Security in their wealthy area of London is paramount, so an IP security system of three cameras patrols the front and back of the house, plus the basement – the cameras can be viewed anywhere in the world as long as there’s a wireless network. A separate IP video entry system means that Viki can hear the doorbell on her phone if she’s in the garden or the park. The couple also put in a combined heating/cooling system, digital taps in the bath, shower and basins and a commercial grade IT network for super-fast broadband and IP telephony, which lowers the cost of phone calls. They didn’t bother with controllable mood lighting, but did fit the light switch back boxes to accommodate a wireless solution at a later point if necessary. “At a guess we probably invested about £35,000 on all of the gadgets,” says Viki. “It’s a lot of money. But this is the perfect home for us and our family – and we’ve designed it as such.”
So if you want to do it yourself, what’s worth installing and what isn’t?

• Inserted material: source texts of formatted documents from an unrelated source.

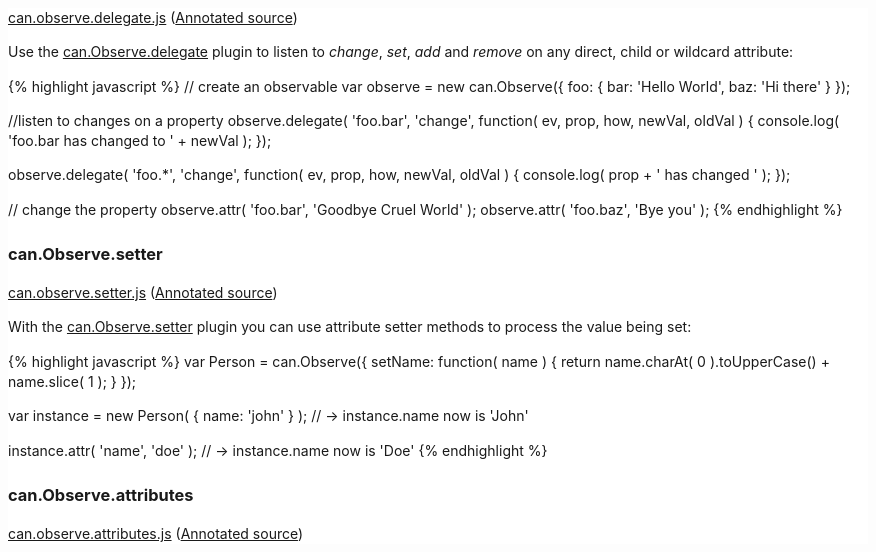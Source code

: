 [can.observe.delegate.js](http://canjs.us/release/latest/can.observe.delegate.js)
([Annotated source](http://canjs.us/release/latest/docs/can.observe.delegate.html))

Use the [can.Observe.delegate](http://donejs.com/docs.html#!can.Observe.delegate) plugin
to listen to _change_, _set_, _add_ and _remove_ on any direct, child or wildcard attribute:

{% highlight javascript %}
// create an observable
var observe = new can.Observe({
  foo: {
    bar: 'Hello World',
    baz: 'Hi there'
  }
});

//listen to changes on a property
observe.delegate( 'foo.bar', 'change',
  function( ev, prop, how, newVal, oldVal ) {
    console.log( 'foo.bar has changed to ' + newVal );
});

observe.delegate( 'foo.*', 'change',
  function( ev, prop, how, newVal, oldVal ) {
    console.log( prop + ' has changed ' );
});

// change the property
observe.attr( 'foo.bar', 'Goodbye Cruel World' );
observe.attr( 'foo.baz', 'Bye you' );
{% endhighlight %}

### can.Observe.setter

[can.observe.setter.js](http://canjs.us/release/latest/can.observe.setter.js)
([Annotated source](http://canjs.us/release/latest/docs/can.observe.setter.html))

With the [can.Observe.setter](http://donejs.com/docs.html#!can.Observe.setter) plugin
you can use attribute setter methods to process the value being set:

{% highlight javascript %}
var Person = can.Observe({
  setName: function( name ) {
    return name.charAt( 0 ).toUpperCase() + name.slice( 1 );
  }
});

var instance = new Person( { name: 'john' } );
// -> instance.name now is 'John'

instance.attr( 'name', 'doe' );
// -> instance.name now is 'Doe'
{% endhighlight %}

### can.Observe.attributes

[can.observe.attributes.js](http://canjs.us/release/latest/can.observe.attributes.js)
([Annotated source](http://canjs.us/release/latest/docs/can.observe.attributes.html))
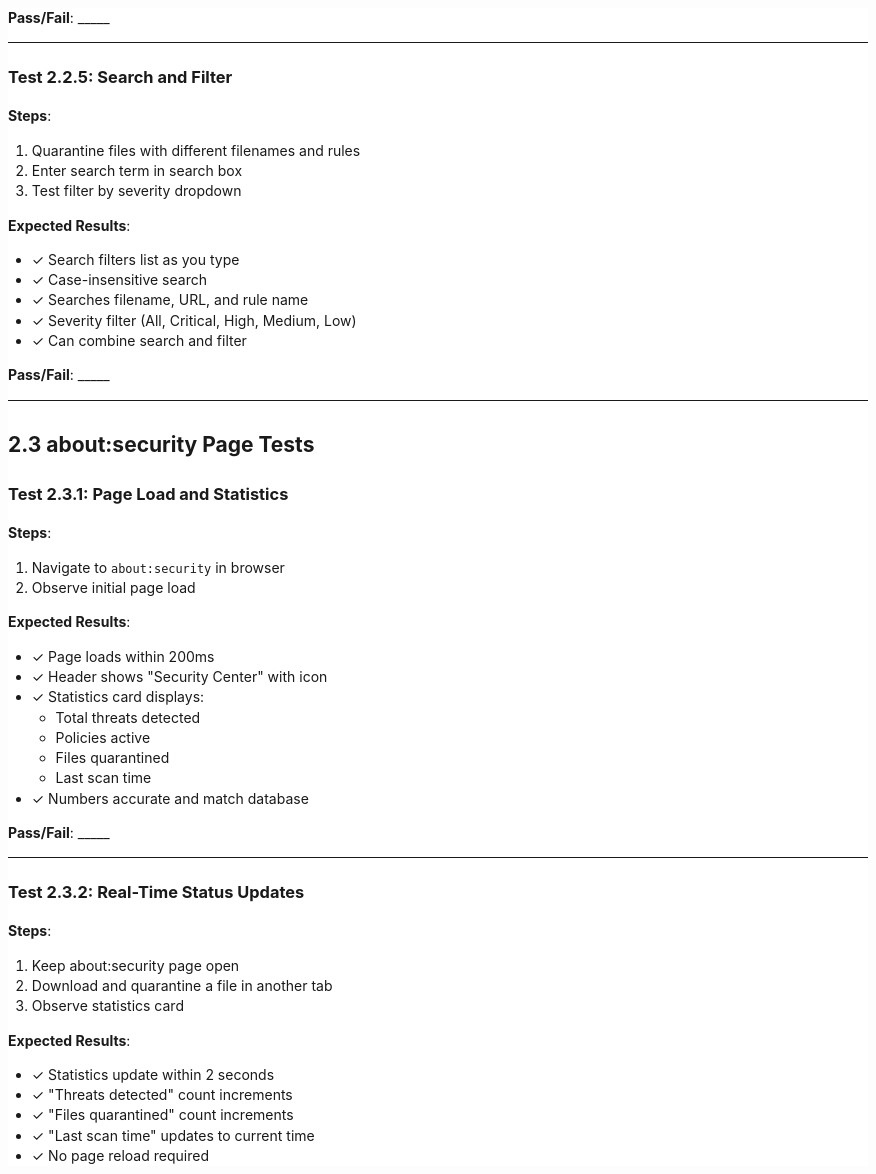 **Pass/Fail**: _____

---

### Test 2.2.5: Search and Filter
**Steps**:
1. Quarantine files with different filenames and rules
2. Enter search term in search box
3. Test filter by severity dropdown

**Expected Results**:
- ✓ Search filters list as you type
- ✓ Case-insensitive search
- ✓ Searches filename, URL, and rule name
- ✓ Severity filter (All, Critical, High, Medium, Low)
- ✓ Can combine search and filter

**Pass/Fail**: _____

---

## 2.3 about:security Page Tests

### Test 2.3.1: Page Load and Statistics
**Steps**:
1. Navigate to `about:security` in browser
2. Observe initial page load

**Expected Results**:
- ✓ Page loads within 200ms
- ✓ Header shows "Security Center" with icon
- ✓ Statistics card displays:
  - Total threats detected
  - Policies active
  - Files quarantined
  - Last scan time
- ✓ Numbers accurate and match database

**Pass/Fail**: _____

---

### Test 2.3.2: Real-Time Status Updates
**Steps**:
1. Keep about:security page open
2. Download and quarantine a file in another tab
3. Observe statistics card

**Expected Results**:
- ✓ Statistics update within 2 seconds
- ✓ "Threats detected" count increments
- ✓ "Files quarantined" count increments
- ✓ "Last scan time" updates to current time
- ✓ No page reload required
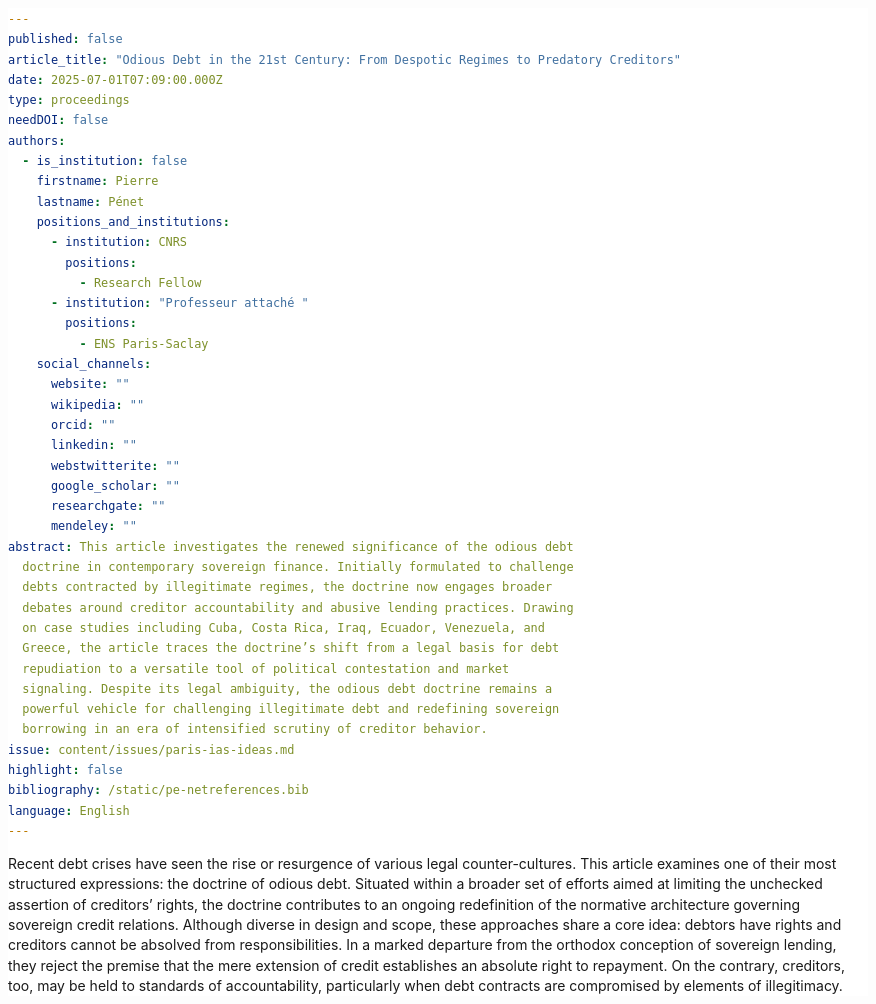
 ```yaml
---
published: false
article_title: "Odious Debt in the 21st Century: From Despotic Regimes to Predatory Creditors"
date: 2025-07-01T07:09:00.000Z
type: proceedings
needDOI: false
authors:
  - is_institution: false
    firstname: Pierre
    lastname: Pénet
    positions_and_institutions:
      - institution: CNRS
        positions:
          - Research Fellow
      - institution: "Professeur attaché "
        positions:
          - ENS Paris-Saclay
    social_channels:
      website: ""
      wikipedia: ""
      orcid: ""
      linkedin: ""
      webstwitterite: ""
      google_scholar: ""
      researchgate: ""
      mendeley: ""
abstract: This article investigates the renewed significance of the odious debt
  doctrine in contemporary sovereign finance. Initially formulated to challenge
  debts contracted by illegitimate regimes, the doctrine now engages broader
  debates around creditor accountability and abusive lending practices. Drawing
  on case studies including Cuba, Costa Rica, Iraq, Ecuador, Venezuela, and
  Greece, the article traces the doctrine’s shift from a legal basis for debt
  repudiation to a versatile tool of political contestation and market
  signaling. Despite its legal ambiguity, the odious debt doctrine remains a
  powerful vehicle for challenging illegitimate debt and redefining sovereign
  borrowing in an era of intensified scrutiny of creditor behavior.
issue: content/issues/paris-ias-ideas.md
highlight: false
bibliography: /static/pe-netreferences.bib
language: English
---
```

Recent debt crises have seen the rise or resurgence of various legal counter-cultures. This article examines one of their most structured expressions: the doctrine of odious debt. Situated within a broader set of efforts aimed at limiting the unchecked assertion of creditors’ rights, the doctrine contributes to an ongoing redefinition of the normative architecture governing sovereign credit relations. Although diverse in design and scope, these approaches share a core idea: debtors have rights and creditors cannot be absolved from responsibilities. In a marked departure from the orthodox conception of sovereign lending, they reject the premise that the mere extension of credit establishes an absolute right to repayment. On the contrary, creditors, too, may be held to standards of accountability, particularly when debt contracts are compromised by elements of illegitimacy.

Forget the fancy gadgets, says Stas Lawicki, who six months ago set up Onyx Technologies, an independent technology consultancy that advises on smart tech for the home. Instead, focus on the fundamentals: lighting (a system such as Lutron, for example), heating and cooling, television and music. To that you can also add superfast broadband (many of these things are controlled via Wi-Fi anyway), and security in some form, particularly if your home is full of expensive gadgetry. “Running your bath from the back of the car when you’re half an hour away is great, but what if you’re late or stuck in traffic?” says Lawicki. “It comes down to what you’re actually going to use.”